*Directions for this task*
Only lines holding "dimensions" are needed; copy each of them from the data below.

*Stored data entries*
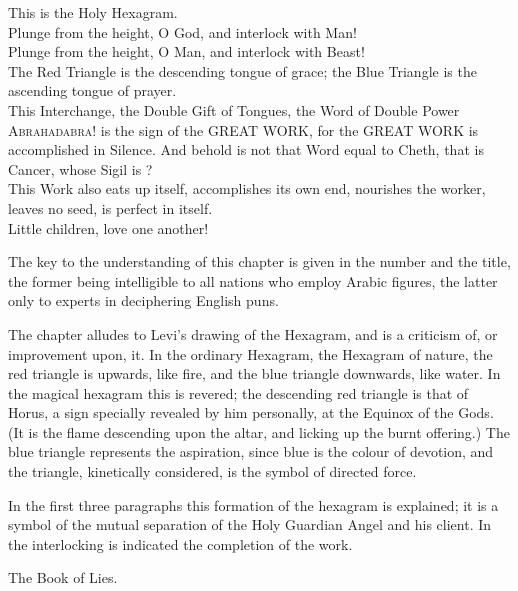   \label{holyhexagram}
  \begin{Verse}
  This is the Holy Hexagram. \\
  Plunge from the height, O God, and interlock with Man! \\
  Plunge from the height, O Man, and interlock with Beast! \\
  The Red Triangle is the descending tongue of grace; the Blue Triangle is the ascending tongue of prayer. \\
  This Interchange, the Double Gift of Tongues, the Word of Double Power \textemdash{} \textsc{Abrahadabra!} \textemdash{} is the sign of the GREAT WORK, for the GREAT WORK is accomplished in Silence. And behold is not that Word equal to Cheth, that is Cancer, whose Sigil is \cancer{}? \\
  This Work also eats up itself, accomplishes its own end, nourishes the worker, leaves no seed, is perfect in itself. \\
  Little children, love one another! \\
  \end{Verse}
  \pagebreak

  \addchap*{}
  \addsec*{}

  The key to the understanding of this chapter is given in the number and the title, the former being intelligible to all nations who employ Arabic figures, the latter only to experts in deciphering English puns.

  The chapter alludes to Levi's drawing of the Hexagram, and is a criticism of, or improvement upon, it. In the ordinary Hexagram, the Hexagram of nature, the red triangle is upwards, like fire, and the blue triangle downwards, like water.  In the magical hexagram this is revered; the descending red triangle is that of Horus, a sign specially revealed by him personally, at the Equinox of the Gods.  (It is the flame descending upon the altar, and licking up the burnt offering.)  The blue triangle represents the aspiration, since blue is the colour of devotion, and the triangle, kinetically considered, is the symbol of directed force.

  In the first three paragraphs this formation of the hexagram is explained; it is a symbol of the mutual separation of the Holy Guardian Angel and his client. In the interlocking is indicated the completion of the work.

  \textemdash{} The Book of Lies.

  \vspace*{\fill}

* * *

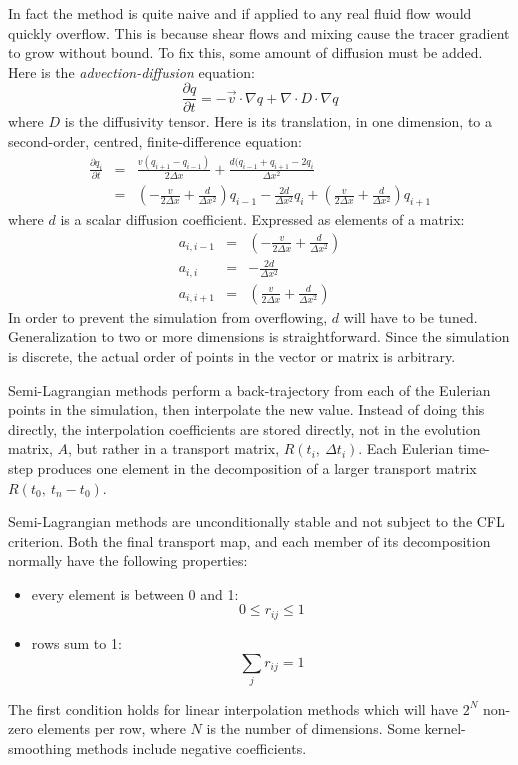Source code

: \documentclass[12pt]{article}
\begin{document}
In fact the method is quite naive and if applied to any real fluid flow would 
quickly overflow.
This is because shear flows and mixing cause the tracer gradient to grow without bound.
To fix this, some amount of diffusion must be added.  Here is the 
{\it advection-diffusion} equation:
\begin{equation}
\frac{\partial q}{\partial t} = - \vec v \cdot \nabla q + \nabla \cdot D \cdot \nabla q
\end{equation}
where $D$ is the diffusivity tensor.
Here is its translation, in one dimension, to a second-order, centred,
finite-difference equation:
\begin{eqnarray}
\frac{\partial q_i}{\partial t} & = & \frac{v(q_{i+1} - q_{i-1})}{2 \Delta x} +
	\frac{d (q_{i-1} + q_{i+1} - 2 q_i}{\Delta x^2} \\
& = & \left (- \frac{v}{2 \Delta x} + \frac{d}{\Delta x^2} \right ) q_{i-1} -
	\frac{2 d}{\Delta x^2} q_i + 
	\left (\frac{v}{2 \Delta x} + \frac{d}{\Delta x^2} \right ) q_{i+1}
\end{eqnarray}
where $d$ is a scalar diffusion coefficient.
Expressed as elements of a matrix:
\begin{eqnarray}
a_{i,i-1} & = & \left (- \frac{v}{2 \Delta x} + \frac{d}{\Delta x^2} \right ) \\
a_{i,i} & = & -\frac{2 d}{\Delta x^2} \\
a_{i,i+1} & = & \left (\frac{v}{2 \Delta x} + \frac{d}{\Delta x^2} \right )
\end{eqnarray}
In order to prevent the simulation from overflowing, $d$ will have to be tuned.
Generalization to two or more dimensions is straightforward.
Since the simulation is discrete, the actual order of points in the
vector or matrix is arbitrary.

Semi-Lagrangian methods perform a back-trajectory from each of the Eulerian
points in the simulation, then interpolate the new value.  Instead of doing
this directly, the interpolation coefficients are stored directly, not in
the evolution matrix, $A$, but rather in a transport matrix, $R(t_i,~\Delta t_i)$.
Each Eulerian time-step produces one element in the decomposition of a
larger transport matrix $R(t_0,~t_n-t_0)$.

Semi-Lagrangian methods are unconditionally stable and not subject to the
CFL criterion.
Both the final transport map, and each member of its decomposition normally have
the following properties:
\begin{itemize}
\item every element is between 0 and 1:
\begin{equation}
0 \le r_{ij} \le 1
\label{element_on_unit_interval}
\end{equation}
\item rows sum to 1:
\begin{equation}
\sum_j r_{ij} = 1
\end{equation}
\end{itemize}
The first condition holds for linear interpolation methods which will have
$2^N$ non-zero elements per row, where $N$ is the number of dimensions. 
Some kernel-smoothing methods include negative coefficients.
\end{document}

--

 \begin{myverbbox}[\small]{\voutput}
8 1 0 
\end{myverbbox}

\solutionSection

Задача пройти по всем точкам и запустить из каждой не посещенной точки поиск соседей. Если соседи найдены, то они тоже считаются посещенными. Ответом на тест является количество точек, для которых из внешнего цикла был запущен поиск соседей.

*Task answer*
Generalization to two or more dimensions is straightforward.
$2^N$ non-zero elements per row, where $N$ is the number of dimensions. 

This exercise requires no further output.